Soetkin et Claes se signant, il voulut partir.

Claes lui dit :

– Puisqu’il te plaît de t’en aller ainsi mal choyé, donne à mon frère Josse le baiser de paix et veille sur lui dans la bataille.

– Je le ferai, dit l’homme.

Et il s’en fut, tandis que Soetkin allait chercher de quoi fêter la fortune propice. La cigogne eut, ce jour-la, à souper, deux goujons et une tête de cabillaud.

La nouvelle se répandit bientôt à Damme que le pauvre Claes était, par le fait de son frère Josse, devenu Claes le riche, et le doyen disait que Katheline avait sans doute jeté un sort sur Josse, puisque Claes avait reçu de lui une somme d’argent très grosse, sans doute, et n’avait pas donné la moindre robe à Notre-Dame.

Claes et Soetkin furent heureux, Claes travaillant aux champs ou vendant son charbon, et Soetkin se montrant au logis vaillante ménagère.

Mais Soetkin, toujours dolente, cherchait sans cesse, des yeux, sur les chemins son fils Ulenspiegel.

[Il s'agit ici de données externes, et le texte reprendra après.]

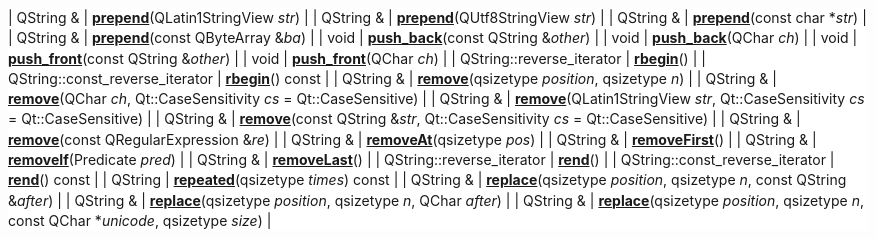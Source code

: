 | QString &                                                    | **[prepend](https://doc-qt-io.translate.goog/qt-6/qstring.html?_x_tr_sl=auto&_x_tr_tl=zh-CN&_x_tr_hl=zh-CN&_x_tr_pto=wapp#prepend-4)**(QLatin1StringView *str*) |
| QString &                                                    | **[prepend](https://doc-qt-io.translate.goog/qt-6/qstring.html?_x_tr_sl=auto&_x_tr_tl=zh-CN&_x_tr_hl=zh-CN&_x_tr_pto=wapp#prepend-5)**(QUtf8StringView *str*) |
| QString &                                                    | **[prepend](https://doc-qt-io.translate.goog/qt-6/qstring.html?_x_tr_sl=auto&_x_tr_tl=zh-CN&_x_tr_hl=zh-CN&_x_tr_pto=wapp#prepend-6)**(const char **str*) |
| QString &                                                    | **[prepend](https://doc-qt-io.translate.goog/qt-6/qstring.html?_x_tr_sl=auto&_x_tr_tl=zh-CN&_x_tr_hl=zh-CN&_x_tr_pto=wapp#prepend-7)**(const QByteArray &*ba*) |
| void                                                         | **[push_back](https://doc-qt-io.translate.goog/qt-6/qstring.html?_x_tr_sl=auto&_x_tr_tl=zh-CN&_x_tr_hl=zh-CN&_x_tr_pto=wapp#push_back)**(const QString &*other*) |
| void                                                         | **[push_back](https://doc-qt-io.translate.goog/qt-6/qstring.html?_x_tr_sl=auto&_x_tr_tl=zh-CN&_x_tr_hl=zh-CN&_x_tr_pto=wapp#push_back-1)**(QChar *ch*) |
| void                                                         | **[push_front](https://doc-qt-io.translate.goog/qt-6/qstring.html?_x_tr_sl=auto&_x_tr_tl=zh-CN&_x_tr_hl=zh-CN&_x_tr_pto=wapp#push_front)**(const QString &*other*) |
| void                                                         | **[push_front](https://doc-qt-io.translate.goog/qt-6/qstring.html?_x_tr_sl=auto&_x_tr_tl=zh-CN&_x_tr_hl=zh-CN&_x_tr_pto=wapp#push_front-1)**(QChar *ch*) |
| QString::reverse_iterator                                    | **[rbegin](https://doc-qt-io.translate.goog/qt-6/qstring.html?_x_tr_sl=auto&_x_tr_tl=zh-CN&_x_tr_hl=zh-CN&_x_tr_pto=wapp#rbegin)**() |
| QString::const_reverse_iterator                              | **[rbegin](https://doc-qt-io.translate.goog/qt-6/qstring.html?_x_tr_sl=auto&_x_tr_tl=zh-CN&_x_tr_hl=zh-CN&_x_tr_pto=wapp#rbegin-1)**() const |
| QString &                                                    | **[remove](https://doc-qt-io.translate.goog/qt-6/qstring.html?_x_tr_sl=auto&_x_tr_tl=zh-CN&_x_tr_hl=zh-CN&_x_tr_pto=wapp#remove)**(qsizetype *position*, qsizetype *n*) |
| QString &                                                    | **[remove](https://doc-qt-io.translate.goog/qt-6/qstring.html?_x_tr_sl=auto&_x_tr_tl=zh-CN&_x_tr_hl=zh-CN&_x_tr_pto=wapp#remove-1)**(QChar *ch*, Qt::CaseSensitivity *cs* = Qt::CaseSensitive) |
| QString &                                                    | **[remove](https://doc-qt-io.translate.goog/qt-6/qstring.html?_x_tr_sl=auto&_x_tr_tl=zh-CN&_x_tr_hl=zh-CN&_x_tr_pto=wapp#remove-2)**(QLatin1StringView *str*, Qt::CaseSensitivity *cs* = Qt::CaseSensitive) |
| QString &                                                    | **[remove](https://doc-qt-io.translate.goog/qt-6/qstring.html?_x_tr_sl=auto&_x_tr_tl=zh-CN&_x_tr_hl=zh-CN&_x_tr_pto=wapp#remove-3)**(const QString &*str*, Qt::CaseSensitivity *cs* = Qt::CaseSensitive) |
| QString &                                                    | **[remove](https://doc-qt-io.translate.goog/qt-6/qstring.html?_x_tr_sl=auto&_x_tr_tl=zh-CN&_x_tr_hl=zh-CN&_x_tr_pto=wapp#remove-4)**(const QRegularExpression &*re*) |
| QString &                                                    | **[removeAt](https://doc-qt-io.translate.goog/qt-6/qstring.html?_x_tr_sl=auto&_x_tr_tl=zh-CN&_x_tr_hl=zh-CN&_x_tr_pto=wapp#removeAt)**(qsizetype *pos*) |
| QString &                                                    | **[removeFirst](https://doc-qt-io.translate.goog/qt-6/qstring.html?_x_tr_sl=auto&_x_tr_tl=zh-CN&_x_tr_hl=zh-CN&_x_tr_pto=wapp#removeFirst)**() |
| QString &                                                    | **[removeIf](https://doc-qt-io.translate.goog/qt-6/qstring.html?_x_tr_sl=auto&_x_tr_tl=zh-CN&_x_tr_hl=zh-CN&_x_tr_pto=wapp#removeIf)**(Predicate *pred*) |
| QString &                                                    | **[removeLast](https://doc-qt-io.translate.goog/qt-6/qstring.html?_x_tr_sl=auto&_x_tr_tl=zh-CN&_x_tr_hl=zh-CN&_x_tr_pto=wapp#removeLast)**() |
| QString::reverse_iterator                                    | **[rend](https://doc-qt-io.translate.goog/qt-6/qstring.html?_x_tr_sl=auto&_x_tr_tl=zh-CN&_x_tr_hl=zh-CN&_x_tr_pto=wapp#rend)**() |
| QString::const_reverse_iterator                              | **[rend](https://doc-qt-io.translate.goog/qt-6/qstring.html?_x_tr_sl=auto&_x_tr_tl=zh-CN&_x_tr_hl=zh-CN&_x_tr_pto=wapp#rend-1)**() const |
| QString                                                      | **[repeated](https://doc-qt-io.translate.goog/qt-6/qstring.html?_x_tr_sl=auto&_x_tr_tl=zh-CN&_x_tr_hl=zh-CN&_x_tr_pto=wapp#repeated)**(qsizetype *times*) const |
| QString &                                                    | **[replace](https://doc-qt-io.translate.goog/qt-6/qstring.html?_x_tr_sl=auto&_x_tr_tl=zh-CN&_x_tr_hl=zh-CN&_x_tr_pto=wapp#replace)**(qsizetype *position*, qsizetype *n*, const QString &*after*) |
| QString &                                                    | **[replace](https://doc-qt-io.translate.goog/qt-6/qstring.html?_x_tr_sl=auto&_x_tr_tl=zh-CN&_x_tr_hl=zh-CN&_x_tr_pto=wapp#replace-1)**(qsizetype *position*, qsizetype *n*, QChar *after*) |
| QString &                                                    | **[replace](https://doc-qt-io.translate.goog/qt-6/qstring.html?_x_tr_sl=auto&_x_tr_tl=zh-CN&_x_tr_hl=zh-CN&_x_tr_pto=wapp#replace-2)**(qsizetype *position*, qsizetype *n*, const QChar **unicode*, qsizetype *size*) |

Et tous trois goûtèrent le bonheur qui leur venait de Dieu en attendant ce qui leur devait venir des hommes.

LII

L’empereur Charles reçut ce jour-là d’Angleterre une lettre dans laquelle son fils lui disait :

« Monsieur et père,

« Il me déplaît de devoir vivre en ce pays où pullulent, comme puces, chenilles et sauterelles, les maudits hérétiques. Le feu et le glaive ne seraient de trop pour les ôter du tronc de l’arbre vivifiant qui est notre mère Sainte Eglise. Comme si ce n’était pas assez pour moi de ce chagrin, encore faut-il qu’on ne me regarde point comme un roi, mais comme le mari de leur reine, n’ayant sans elle aucune autorité. Ils se gaussent de moi, disant en de méchants pamphlets, dont nul ne peut trouver les auteurs ni imprimeurs, que le Pape me paye pour troubler et gâter le royaume par pendaisons et brûlements impies, et quand je veux lever sur eux quelque urgente contribution, car ils me laissent souvent sans argent, par malice, ils me répondent en de méchants pasquins que je n’ai qu’à en demander à Satan pour qui je travaille. Ceux du Parlement s’excusent et font le gros dos de peur que je ne morde, mais ils n’accordent rien.